JWT extension for the Sorcery authentication gem

Primary LanguageRubyMIT LicenseMIT

Sorcery::Jwt

Jwt extension for the Sorcery authentication library

NOTE: Sorcery v1 is being developed and JWT is being implemented as a core plugin. See Sorcery/sorcery-rework#9 for more.

Installation

Add this line to your application's Gemfile:

gem 'sorcery-jwt'

And then execute:

$ bundle

Or install it yourself as:

$ gem install sorcery-jwt

Usage

First, include the :jwt submodule in your list of configured Sorcery submodules:

Rails.application.config.sorcery.submodules = [:jwt, ...]

Next, in the Sorcery user_config, set the secret and algorithm that will be used to sign your tokens.
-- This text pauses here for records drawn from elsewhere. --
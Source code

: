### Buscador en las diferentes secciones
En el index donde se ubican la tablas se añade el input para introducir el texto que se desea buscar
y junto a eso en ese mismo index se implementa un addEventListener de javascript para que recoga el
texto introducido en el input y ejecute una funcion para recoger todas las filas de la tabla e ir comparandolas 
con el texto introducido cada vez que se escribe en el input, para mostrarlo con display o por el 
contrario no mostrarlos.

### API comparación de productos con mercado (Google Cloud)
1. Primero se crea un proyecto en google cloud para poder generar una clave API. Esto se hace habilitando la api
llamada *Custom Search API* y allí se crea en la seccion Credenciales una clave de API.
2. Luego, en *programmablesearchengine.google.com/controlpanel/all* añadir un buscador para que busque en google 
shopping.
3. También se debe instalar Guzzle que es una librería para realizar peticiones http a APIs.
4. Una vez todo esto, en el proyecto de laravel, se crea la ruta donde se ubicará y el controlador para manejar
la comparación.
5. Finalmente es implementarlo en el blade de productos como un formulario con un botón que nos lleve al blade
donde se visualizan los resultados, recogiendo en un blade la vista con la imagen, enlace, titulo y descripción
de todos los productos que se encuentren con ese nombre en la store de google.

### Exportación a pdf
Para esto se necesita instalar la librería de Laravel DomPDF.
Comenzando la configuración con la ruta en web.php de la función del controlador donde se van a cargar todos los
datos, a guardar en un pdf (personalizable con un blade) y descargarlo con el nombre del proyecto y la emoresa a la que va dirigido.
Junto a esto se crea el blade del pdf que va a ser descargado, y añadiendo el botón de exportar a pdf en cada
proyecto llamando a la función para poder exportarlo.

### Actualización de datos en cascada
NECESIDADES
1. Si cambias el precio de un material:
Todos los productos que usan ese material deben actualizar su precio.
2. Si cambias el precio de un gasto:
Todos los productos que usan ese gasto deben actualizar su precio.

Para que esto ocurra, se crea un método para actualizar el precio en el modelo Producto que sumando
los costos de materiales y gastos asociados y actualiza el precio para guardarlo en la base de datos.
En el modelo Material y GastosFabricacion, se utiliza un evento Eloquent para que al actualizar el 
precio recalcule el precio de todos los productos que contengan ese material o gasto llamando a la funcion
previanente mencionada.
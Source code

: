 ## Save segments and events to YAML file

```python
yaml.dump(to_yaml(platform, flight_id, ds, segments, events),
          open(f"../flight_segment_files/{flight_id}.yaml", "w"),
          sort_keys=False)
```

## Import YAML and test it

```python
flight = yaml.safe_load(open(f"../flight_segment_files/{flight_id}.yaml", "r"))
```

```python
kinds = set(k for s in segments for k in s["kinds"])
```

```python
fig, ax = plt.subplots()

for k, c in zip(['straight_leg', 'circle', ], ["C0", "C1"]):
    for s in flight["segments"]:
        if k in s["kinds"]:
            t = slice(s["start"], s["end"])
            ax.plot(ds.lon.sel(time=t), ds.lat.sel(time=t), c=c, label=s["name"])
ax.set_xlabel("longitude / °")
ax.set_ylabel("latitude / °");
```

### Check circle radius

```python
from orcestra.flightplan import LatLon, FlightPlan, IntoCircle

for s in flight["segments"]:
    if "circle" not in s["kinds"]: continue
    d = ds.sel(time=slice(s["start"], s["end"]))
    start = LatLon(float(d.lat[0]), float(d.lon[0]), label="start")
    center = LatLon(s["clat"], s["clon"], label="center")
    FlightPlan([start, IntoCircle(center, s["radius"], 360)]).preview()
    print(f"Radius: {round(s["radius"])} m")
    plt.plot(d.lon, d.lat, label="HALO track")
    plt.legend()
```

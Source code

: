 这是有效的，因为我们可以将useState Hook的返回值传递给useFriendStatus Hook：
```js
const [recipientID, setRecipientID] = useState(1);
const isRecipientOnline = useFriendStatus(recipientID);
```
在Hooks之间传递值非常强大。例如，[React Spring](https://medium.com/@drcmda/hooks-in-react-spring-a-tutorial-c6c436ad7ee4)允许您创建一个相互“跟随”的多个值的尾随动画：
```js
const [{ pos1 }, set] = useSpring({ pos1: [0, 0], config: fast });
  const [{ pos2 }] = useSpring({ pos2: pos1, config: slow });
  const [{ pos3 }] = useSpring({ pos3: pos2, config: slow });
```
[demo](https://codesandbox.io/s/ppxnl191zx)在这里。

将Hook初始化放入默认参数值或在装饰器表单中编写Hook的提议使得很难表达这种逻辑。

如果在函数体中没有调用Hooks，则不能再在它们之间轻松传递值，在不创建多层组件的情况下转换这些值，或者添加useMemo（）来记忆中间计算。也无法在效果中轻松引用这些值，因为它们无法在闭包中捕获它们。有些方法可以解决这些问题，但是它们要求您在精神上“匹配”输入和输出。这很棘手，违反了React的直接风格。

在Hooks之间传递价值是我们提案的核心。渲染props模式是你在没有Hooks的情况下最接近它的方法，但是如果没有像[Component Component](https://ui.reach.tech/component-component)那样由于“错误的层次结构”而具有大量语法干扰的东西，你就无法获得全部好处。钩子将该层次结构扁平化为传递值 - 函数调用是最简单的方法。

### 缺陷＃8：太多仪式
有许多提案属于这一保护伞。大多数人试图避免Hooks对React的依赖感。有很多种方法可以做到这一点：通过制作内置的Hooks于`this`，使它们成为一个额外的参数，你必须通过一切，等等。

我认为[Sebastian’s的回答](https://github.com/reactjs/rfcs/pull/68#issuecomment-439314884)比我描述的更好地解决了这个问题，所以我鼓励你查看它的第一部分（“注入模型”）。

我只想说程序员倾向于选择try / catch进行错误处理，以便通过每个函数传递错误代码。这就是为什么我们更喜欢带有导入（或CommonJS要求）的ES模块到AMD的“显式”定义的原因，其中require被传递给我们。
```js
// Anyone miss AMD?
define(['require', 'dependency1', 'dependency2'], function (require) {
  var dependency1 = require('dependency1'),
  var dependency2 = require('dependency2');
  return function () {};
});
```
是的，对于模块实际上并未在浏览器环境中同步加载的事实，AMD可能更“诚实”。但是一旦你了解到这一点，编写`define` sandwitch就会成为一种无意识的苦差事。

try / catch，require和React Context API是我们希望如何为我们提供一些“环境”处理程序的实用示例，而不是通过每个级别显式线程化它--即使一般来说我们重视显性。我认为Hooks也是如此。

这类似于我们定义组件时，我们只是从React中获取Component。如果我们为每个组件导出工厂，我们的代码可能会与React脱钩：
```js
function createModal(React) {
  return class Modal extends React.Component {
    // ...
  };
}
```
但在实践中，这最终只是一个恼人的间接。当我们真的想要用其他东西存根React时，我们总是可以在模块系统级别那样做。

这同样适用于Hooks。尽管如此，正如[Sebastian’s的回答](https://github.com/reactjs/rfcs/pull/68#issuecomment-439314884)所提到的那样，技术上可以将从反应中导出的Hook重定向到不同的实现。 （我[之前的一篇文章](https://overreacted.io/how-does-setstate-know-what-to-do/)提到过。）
You can also set length of time in seconds that the token will be valid for. Note that this is configured separately from the :session_timeout submodule.

Rails.application.config.sorcery.configure do |config|
  # ...
  config.user_config do |user|
    # ...
    user.jwt_secret = Rails.application.secrets.secret_key_base
    user.jwt_algorithm = "HS256" # HS256 is used by default.
    user.session_expiry = 60 * 60 * 24 * 7 * 2 # 2 weeks is used by default.
  end
end

Available algorithms are listed at https://github.com/jwt/ruby-jwt.

You're now ready to start using the library. By including the submodule, each request will check for an authorization header with a JWT as the value. If the JWT is valid, it will set the current_user in the controller to the matching user. It is up to you to handle what happens when a token is invalid or JWTs need to be revoked. Some ideas here: http://waiting-for-dev.github.io/blog/2017/01/24/jwt_revocation_strategies.

To login a user and issue a token, use the login_and_issue_token method from a controller. This method takes the same email and password arguments that the Sorcery authenticate method does.

Example:

def login
  token = login_and_issue_token(params[:email], params[:password])

  render json: {
    user: serialize(current_user),
    token: token
  }
end

By using login_and_issue_token with valid credentials, you're also setting current_user in your controller.

Development

After checking out the repo, run bin/setup to install dependencies. Then, run rake spec to run the tests. You can also run bin/console for an interactive prompt that will allow you to experiment.

To install this gem onto your local machine, run bundle exec rake install. To release a new version, update the version number in version.rb, and then run bundle exec rake release, which will create a git tag for the version, push git commits and tags, and push the .gem file to rubygems.org.

Contributing

Bug reports and pull requests are welcome on GitHub at https://github.com/hayfever/sorcery-jwt. This project is intended to be a safe, welcoming space for collaboration, and contributors are expected to adhere to the Contributor Covenant code of conduct.

License

The gem is available as open source under the terms of the MIT License.

Code of Conduct

Everyone interacting in the Sorcery::Jwt project’s codebases, issue trackers, chat rooms and mailing lists is expected to follow the code of conduct.